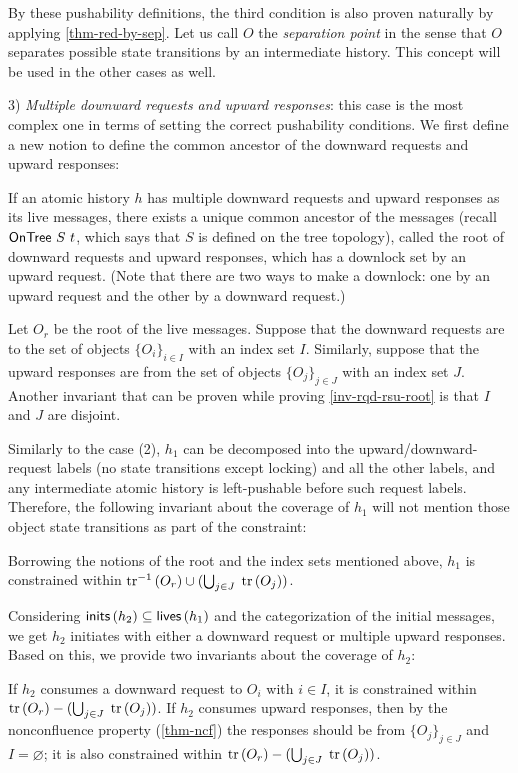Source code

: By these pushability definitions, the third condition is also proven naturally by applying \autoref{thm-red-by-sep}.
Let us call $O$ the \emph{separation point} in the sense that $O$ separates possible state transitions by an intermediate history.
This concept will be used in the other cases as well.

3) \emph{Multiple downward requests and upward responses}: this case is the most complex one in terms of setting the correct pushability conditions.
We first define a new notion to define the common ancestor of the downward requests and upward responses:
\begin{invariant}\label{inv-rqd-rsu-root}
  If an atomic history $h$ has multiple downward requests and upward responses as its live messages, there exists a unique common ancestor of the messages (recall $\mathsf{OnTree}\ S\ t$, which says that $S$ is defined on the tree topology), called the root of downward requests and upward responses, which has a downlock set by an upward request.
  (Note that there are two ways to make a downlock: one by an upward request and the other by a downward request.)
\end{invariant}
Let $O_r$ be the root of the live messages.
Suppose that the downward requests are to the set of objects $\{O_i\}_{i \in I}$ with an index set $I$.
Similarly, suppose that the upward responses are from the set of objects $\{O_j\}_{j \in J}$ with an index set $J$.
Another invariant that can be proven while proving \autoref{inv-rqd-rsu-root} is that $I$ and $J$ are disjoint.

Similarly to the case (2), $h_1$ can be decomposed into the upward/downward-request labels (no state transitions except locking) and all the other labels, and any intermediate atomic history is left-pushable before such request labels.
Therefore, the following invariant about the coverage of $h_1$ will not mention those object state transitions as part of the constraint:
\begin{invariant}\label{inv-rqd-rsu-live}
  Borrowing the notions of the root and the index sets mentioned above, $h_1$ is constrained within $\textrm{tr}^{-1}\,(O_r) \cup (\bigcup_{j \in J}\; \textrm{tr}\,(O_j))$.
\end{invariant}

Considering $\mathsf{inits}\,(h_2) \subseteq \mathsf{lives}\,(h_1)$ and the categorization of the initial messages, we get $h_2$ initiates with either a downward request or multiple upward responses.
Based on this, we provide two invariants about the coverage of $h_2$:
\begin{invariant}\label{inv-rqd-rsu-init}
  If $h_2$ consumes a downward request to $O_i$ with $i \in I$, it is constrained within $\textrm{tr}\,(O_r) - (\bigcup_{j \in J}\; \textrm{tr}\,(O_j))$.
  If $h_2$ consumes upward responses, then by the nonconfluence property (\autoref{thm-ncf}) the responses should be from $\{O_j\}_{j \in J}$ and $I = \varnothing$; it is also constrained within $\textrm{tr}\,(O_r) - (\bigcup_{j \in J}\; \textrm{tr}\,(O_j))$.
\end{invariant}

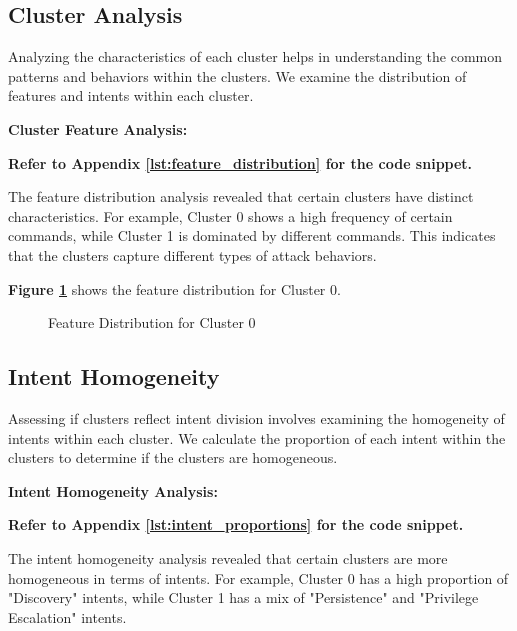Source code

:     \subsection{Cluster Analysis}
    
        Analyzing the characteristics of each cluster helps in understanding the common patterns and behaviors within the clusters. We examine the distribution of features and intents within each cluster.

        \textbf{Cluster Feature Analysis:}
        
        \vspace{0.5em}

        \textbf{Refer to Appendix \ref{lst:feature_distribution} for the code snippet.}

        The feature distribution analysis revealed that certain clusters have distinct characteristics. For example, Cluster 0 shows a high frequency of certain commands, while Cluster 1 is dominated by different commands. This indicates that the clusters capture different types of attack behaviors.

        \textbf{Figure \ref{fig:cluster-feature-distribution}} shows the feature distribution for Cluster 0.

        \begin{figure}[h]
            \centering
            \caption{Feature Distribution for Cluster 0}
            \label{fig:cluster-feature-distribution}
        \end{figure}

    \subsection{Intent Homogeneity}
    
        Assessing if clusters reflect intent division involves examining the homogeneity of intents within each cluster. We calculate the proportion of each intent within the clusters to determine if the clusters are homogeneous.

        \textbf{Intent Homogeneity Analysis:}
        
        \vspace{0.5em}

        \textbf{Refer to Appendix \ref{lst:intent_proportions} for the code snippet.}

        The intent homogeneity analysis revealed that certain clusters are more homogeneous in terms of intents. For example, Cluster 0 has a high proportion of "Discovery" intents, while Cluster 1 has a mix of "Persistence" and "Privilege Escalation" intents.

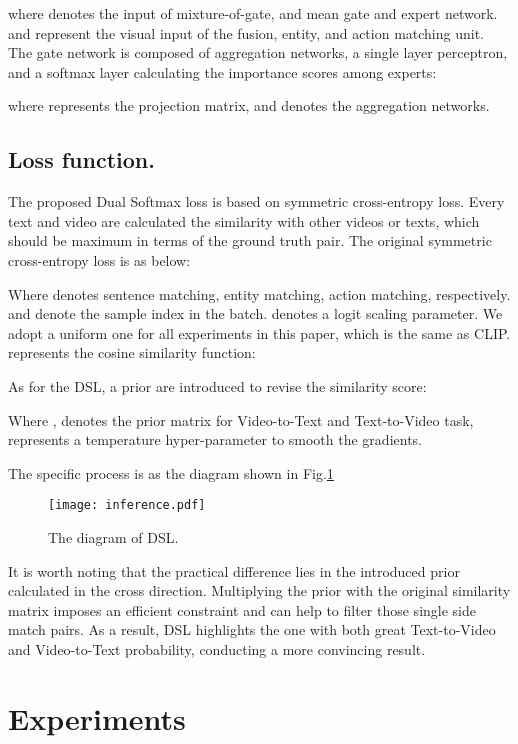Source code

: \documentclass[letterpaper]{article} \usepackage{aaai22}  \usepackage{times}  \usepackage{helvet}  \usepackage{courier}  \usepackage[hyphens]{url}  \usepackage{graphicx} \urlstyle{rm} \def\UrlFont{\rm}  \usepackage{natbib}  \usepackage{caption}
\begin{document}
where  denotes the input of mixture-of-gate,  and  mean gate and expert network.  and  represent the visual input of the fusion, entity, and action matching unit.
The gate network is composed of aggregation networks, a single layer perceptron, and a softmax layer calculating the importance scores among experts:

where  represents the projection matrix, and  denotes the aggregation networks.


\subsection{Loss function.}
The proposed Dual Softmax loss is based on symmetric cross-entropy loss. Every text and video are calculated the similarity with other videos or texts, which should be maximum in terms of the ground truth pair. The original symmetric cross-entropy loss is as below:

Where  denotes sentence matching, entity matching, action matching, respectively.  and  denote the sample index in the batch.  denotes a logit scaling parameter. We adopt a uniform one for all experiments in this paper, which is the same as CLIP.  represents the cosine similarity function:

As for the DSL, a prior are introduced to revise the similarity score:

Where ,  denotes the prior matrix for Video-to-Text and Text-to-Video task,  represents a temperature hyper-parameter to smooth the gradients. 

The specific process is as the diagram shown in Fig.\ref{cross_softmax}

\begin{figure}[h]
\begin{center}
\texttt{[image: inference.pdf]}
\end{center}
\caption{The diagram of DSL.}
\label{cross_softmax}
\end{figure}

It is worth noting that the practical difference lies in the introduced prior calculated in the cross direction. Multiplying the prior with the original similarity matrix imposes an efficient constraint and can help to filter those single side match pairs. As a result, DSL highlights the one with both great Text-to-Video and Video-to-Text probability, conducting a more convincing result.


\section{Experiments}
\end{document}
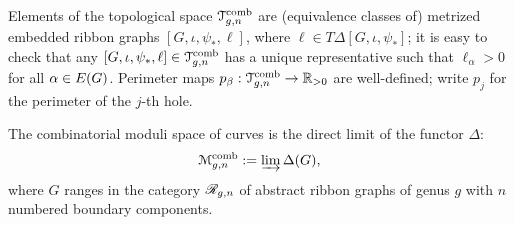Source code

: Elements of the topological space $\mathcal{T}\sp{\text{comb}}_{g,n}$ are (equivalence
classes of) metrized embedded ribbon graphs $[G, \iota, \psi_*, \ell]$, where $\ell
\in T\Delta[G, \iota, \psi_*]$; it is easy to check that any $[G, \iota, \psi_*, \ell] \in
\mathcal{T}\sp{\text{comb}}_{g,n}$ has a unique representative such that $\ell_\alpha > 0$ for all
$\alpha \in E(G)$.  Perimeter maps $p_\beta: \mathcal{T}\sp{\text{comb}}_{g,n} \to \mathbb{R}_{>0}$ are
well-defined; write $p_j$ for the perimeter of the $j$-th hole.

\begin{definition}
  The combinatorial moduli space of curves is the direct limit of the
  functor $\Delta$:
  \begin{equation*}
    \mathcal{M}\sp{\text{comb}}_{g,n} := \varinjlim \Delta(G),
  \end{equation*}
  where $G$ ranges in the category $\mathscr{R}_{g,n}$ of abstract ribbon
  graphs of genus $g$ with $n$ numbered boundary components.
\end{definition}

* What is expected:
The answer is every line in the data where the word "characteristics" appears.

* Result for this task:
        Analyzing the characteristics of each cluster helps in understanding the common patterns and behaviors within the clusters. We examine the distribution of features and intents within each cluster.
        The feature distribution analysis revealed that certain clusters have distinct characteristics. For example, Cluster 0 shows a high frequency of certain commands, while Cluster 1 is dominated by different commands. This indicates that the clusters capture different types of attack behaviors.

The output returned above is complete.